Robin Hood, Sozialrebell? Fehlanzeige

Alle Bilder: Universal

Angst vor Umverteilung: Ridley Scotts Verfilmung weiß nicht recht, was sie mit dem britischen Helden anfangen soll

Der folgende Beitrag ist vor 2021 erschienen. Unsere Redaktion hat seither ein neues Leitbild und redaktionelle Standards. Weitere Informationen finden Sie hier.

Wenn sich jährlich am 1. Mai in Berlin ein erlesener Teil des Volkes mit jenen Vertretern der Staatsgewalt, die neuerdings nicht mehr im waldgrünen Wams auftreten, eine Bataille liefert - sind das dann moderne Robin Hoods? Und was ist mit jenen, die ein kurzes Auffackeln der Anarchie, zum Beispiel durch einen Hurrikan, ausnutzen, um Supermärkte zu knacken, sich gehörig zu bedienen, und den Rest unterm Volk verteilen? Auf derlei Fragen ist Ridley Scotts "Robin Hood", mit dem die Filmfestspiele von Cannes eröffnet wurden, und der jetzt in den deutschen Kinos anläuft, nicht gerade angelegt. Sie kommen einem aber in den Sinn, wenn man diesen Film sieht, der offenbar gar nicht anders kann, als mit Zeichen und beiläufigen Verweisen um sich zu werfen.

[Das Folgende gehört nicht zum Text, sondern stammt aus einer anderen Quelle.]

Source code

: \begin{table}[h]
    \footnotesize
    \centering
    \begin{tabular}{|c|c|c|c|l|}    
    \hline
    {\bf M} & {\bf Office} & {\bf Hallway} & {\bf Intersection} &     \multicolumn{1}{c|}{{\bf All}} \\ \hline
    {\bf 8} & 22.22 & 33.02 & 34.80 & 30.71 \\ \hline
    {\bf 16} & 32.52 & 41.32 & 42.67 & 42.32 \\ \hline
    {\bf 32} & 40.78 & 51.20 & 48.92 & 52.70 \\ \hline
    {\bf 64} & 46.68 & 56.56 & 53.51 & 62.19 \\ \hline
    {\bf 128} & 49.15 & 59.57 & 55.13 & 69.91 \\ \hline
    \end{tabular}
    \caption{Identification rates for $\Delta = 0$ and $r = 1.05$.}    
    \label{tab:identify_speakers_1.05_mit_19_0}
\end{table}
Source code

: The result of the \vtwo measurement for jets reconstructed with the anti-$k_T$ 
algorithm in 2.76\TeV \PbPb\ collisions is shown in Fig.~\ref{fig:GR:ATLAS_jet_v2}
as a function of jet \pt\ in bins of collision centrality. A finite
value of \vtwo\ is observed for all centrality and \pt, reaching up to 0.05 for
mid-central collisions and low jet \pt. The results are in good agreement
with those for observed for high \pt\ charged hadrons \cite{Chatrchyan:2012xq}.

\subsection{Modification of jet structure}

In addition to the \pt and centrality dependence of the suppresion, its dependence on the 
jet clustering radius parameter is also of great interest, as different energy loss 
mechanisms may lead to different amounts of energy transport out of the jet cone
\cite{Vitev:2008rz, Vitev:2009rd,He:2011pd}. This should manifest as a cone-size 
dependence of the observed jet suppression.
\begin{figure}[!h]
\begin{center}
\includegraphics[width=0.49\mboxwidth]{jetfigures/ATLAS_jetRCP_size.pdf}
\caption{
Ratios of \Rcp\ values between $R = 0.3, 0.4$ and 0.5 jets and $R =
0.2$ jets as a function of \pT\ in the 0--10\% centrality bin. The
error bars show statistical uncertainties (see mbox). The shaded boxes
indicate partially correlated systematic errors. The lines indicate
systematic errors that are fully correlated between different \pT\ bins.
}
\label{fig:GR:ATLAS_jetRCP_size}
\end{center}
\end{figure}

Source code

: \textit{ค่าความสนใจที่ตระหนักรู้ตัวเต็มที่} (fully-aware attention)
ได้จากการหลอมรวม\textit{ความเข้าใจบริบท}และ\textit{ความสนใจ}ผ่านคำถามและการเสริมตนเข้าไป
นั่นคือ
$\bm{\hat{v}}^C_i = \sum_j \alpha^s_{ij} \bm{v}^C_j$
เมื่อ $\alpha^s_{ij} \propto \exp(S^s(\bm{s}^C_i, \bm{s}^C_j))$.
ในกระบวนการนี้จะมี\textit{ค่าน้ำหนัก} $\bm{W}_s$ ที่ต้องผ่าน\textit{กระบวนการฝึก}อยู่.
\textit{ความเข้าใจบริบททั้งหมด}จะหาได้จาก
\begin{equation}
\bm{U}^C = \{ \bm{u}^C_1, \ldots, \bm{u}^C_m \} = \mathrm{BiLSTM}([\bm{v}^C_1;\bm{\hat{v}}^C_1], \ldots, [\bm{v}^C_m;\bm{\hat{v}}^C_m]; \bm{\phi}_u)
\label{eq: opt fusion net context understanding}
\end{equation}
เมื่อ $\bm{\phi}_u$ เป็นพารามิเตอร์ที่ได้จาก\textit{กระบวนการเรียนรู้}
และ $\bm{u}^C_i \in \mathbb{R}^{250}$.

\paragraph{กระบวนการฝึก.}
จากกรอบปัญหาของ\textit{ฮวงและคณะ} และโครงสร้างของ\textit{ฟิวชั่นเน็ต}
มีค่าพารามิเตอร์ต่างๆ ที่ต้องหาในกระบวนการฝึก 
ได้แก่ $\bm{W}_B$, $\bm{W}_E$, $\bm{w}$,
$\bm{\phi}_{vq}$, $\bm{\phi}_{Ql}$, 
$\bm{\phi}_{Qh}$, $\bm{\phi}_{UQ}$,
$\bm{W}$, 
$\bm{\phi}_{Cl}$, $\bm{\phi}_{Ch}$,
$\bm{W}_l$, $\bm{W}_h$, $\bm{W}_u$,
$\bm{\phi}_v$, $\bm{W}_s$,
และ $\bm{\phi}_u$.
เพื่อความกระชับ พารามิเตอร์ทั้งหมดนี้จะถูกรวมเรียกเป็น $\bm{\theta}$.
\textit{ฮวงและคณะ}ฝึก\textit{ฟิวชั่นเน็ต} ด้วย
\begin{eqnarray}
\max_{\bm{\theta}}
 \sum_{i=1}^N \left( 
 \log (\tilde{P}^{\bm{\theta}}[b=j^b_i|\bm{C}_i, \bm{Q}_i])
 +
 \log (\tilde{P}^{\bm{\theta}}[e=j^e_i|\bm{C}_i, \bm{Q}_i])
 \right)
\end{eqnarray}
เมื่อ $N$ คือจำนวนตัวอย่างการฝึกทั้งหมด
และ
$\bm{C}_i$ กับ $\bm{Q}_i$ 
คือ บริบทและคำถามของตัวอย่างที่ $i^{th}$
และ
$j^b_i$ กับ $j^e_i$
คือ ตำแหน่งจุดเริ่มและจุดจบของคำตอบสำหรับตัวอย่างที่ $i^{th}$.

Wo es Robin Hood nicht gibt, da erfindet man ihn. Die Armen brauchen ihn, weil er die Gerechtigkeit verkörpert, ohne die Königreiche zu bloßen Raubstaaten würden.

Eric Hobsbawm

Robin Hood kann alles, macht alles, sogar Bäume hochlaufen. Er fechtet, spaltet mit Pfeil und Bogen Pfeile in der Mitte, ist lustig, verführt adelige Fräuleins, trägt Strumpfhosen und freche Filzhütchen mit Vogelfeder und spaziert am liebsten im Wald. Zumindest tut er das in den geschätzt etwa 50 Verfilmungen des Stoffes vor Ridley Scott. Unter anderem Douglas Fairbanks, Errol Flynn und Kevin Costner spielten den Sozialrebellen und Rächer der Enterbten.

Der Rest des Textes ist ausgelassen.